Statistical TDA

Overview & Motivation

The previous topics in this track gave us the machinery to compute topological summaries of data: we built simplicial complexes from point clouds, computed persistent homology to track features across scales, measured distances between persistence diagrams via the bottleneck distance, and used the Mapper algorithm to produce interpretable graph summaries of high-dimensional datasets.

But a fundamental question remains: how do we know which topological features are real?

Persistent homology applied to a finite sample $X_n = \{x_1, \ldots, x_n\} \subset \mathbb{R}^d$ produces a persistence diagram $\text{Dgm}(X_n)$ . This diagram is a random object — draw a different sample from the same distribution, and you get a different diagram.
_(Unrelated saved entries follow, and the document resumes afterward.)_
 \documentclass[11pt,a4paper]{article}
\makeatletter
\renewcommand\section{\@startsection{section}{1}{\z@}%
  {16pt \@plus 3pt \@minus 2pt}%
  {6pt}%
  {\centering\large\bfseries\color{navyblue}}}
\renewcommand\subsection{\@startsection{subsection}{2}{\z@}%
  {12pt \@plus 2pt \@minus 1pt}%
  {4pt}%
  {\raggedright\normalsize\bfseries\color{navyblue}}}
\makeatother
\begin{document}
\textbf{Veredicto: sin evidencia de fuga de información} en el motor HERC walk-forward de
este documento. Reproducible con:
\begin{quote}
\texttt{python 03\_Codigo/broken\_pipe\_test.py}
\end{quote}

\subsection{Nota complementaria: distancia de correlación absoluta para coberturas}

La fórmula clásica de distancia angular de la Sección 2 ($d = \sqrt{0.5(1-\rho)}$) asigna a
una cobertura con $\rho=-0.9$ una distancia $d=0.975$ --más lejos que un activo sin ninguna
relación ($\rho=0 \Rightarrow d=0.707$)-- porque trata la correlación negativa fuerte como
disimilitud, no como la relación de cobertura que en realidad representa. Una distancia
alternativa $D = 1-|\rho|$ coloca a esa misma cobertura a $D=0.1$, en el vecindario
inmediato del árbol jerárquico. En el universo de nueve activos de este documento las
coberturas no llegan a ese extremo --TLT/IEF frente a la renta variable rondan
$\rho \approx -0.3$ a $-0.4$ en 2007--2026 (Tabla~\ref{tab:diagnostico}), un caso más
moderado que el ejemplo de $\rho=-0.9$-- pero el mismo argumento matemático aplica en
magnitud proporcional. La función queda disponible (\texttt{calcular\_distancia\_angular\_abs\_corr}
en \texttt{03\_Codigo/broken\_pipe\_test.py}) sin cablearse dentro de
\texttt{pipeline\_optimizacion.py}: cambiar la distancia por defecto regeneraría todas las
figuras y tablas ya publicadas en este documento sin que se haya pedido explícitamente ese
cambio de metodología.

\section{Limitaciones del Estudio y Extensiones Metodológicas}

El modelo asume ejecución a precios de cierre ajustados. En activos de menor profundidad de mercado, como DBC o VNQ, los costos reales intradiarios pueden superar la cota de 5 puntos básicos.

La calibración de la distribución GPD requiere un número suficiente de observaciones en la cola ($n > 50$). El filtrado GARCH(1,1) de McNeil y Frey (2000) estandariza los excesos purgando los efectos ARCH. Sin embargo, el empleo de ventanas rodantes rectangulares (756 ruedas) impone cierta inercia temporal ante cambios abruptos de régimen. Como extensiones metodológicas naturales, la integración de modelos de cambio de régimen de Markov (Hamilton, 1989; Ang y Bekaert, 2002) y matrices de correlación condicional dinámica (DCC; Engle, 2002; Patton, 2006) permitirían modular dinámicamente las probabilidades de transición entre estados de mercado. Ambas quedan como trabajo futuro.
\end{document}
Some bars in the barcode represent genuine topological features of the underlying space; others are sampling noise. Statistical TDA gives us the tools to tell them apart.

We develop four pillars:

Stability & Convergence — the theoretical foundation: persistence diagrams are stable under perturbations, and empirical diagrams converge to the true diagram as $n \to \infty$ .
Confidence Sets via Bootstrap — constructing confidence bands around persistence diagrams to determine which features are statistically significant.
Vectorization — mapping persistence diagrams into Banach and Hilbert spaces (persistence landscapes, persistence images) where standard statistical tools apply.
Hypothesis Testing — permutation tests and two-sample tests on topological summaries.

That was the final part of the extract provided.